Par Emma Farge et Philip Blenkinsop

GENÈVE / BRUXELLES (Reuters) – L’Organisation mondiale du commerce accueillera ce mois-ci des ministres du monde entier dans le but de conclure des accords sur le poisson et les vaccins, testant la capacité du monde à établir des règles commerciales à un moment de tensions croissantes.

La discorde commerciale mondiale, le COVID-19 et la paralysie de son mécanisme de règlement des différends avaient déjà affaibli l’organisme basé à Genève, qui a été contraint à deux reprises d’annuler la conférence ministérielle en raison de la pandémie.

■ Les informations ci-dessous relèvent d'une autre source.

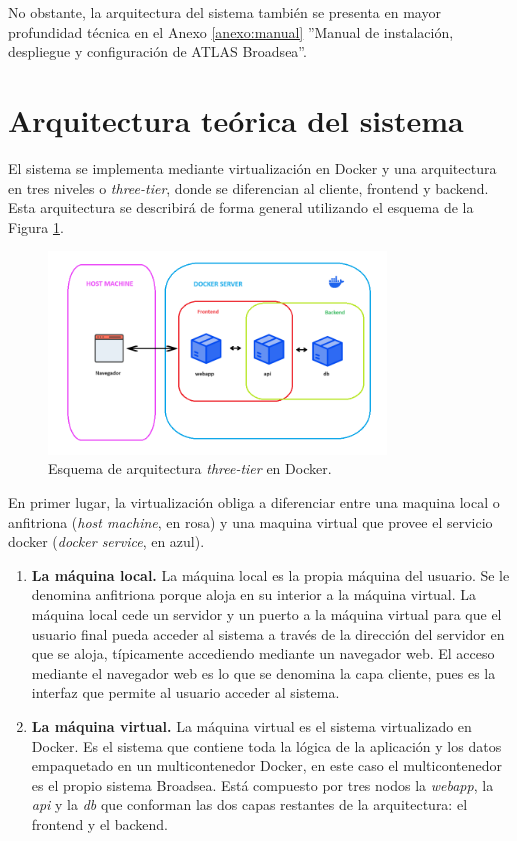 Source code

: No obstante, la arquitectura del sistema también se presenta en mayor profundidad técnica en el Anexo \ref{anexo:manual} ''Manual de instalación, despliegue y configuración de ATLAS Broadsea''.

\section{Arquitectura teórica del sistema} \label{sec:08teorica}

El sistema se implementa mediante virtualización en Docker y una arquitectura en tres niveles o \textit{three-tier}, donde se diferencian al cliente, frontend y backend. Esta arquitectura se describirá de forma general utilizando el esquema de la Figura \ref{fig:threeTierValle}.

\begin{figure}[H]
    \centering
    \includegraphics[width=0.80\textwidth]{figures/threeTierValle.png}
    \caption{Esquema de arquitectura \textit{three-tier} en Docker.}
    \label{fig:threeTierValle}
\end{figure}

En primer lugar, la virtualización obliga a diferenciar entre una maquina local o anfitriona (\textit{host machine}, en rosa) y una maquina virtual que provee el servicio docker (\textit{docker service}, en azul). 

\begin{enumerate}

    \item \textbf{La máquina local.} La máquina local es la propia máquina del usuario. Se le denomina anfitriona porque aloja en su interior a la máquina virtual. La máquina local cede un servidor y un puerto a la máquina virtual para que el usuario final pueda acceder al sistema a través de la dirección del servidor en que se aloja, típicamente accediendo mediante un navegador web. El acceso mediante el navegador web es lo que se denomina la capa cliente, pues es la interfaz que permite al usuario acceder al sistema. 

    \item \textbf{La máquina virtual.} La máquina virtual es el sistema virtualizado en Docker. Es el sistema que contiene toda la lógica de la aplicación y los datos empaquetado en un multicontenedor Docker, en este caso el multicontenedor es el propio sistema Broadsea. Está compuesto por tres nodos la \textit{webapp}, la \textit{api} y la \textit{db} que conforman las dos capas restantes de la arquitectura: el frontend y el backend.
    
\end{enumerate}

La réunion normalement biennale, qui s’est tenue pour la dernière fois il y a plus de quatre ans, aura maintenant lieu après que l’invasion de l’Ukraine par la Russie a déclenché des hausses des prix des produits de base et des interdictions d’exportation de produits alimentaires et que la politique zéro COVID de la Chine a exacerbé les difficultés de la chaîne d’approvisionnement mondiale.

Le commerce mondial devrait quant à lui ralentir cette année, la guerre en Ukraine ajoutant à l’incertitude.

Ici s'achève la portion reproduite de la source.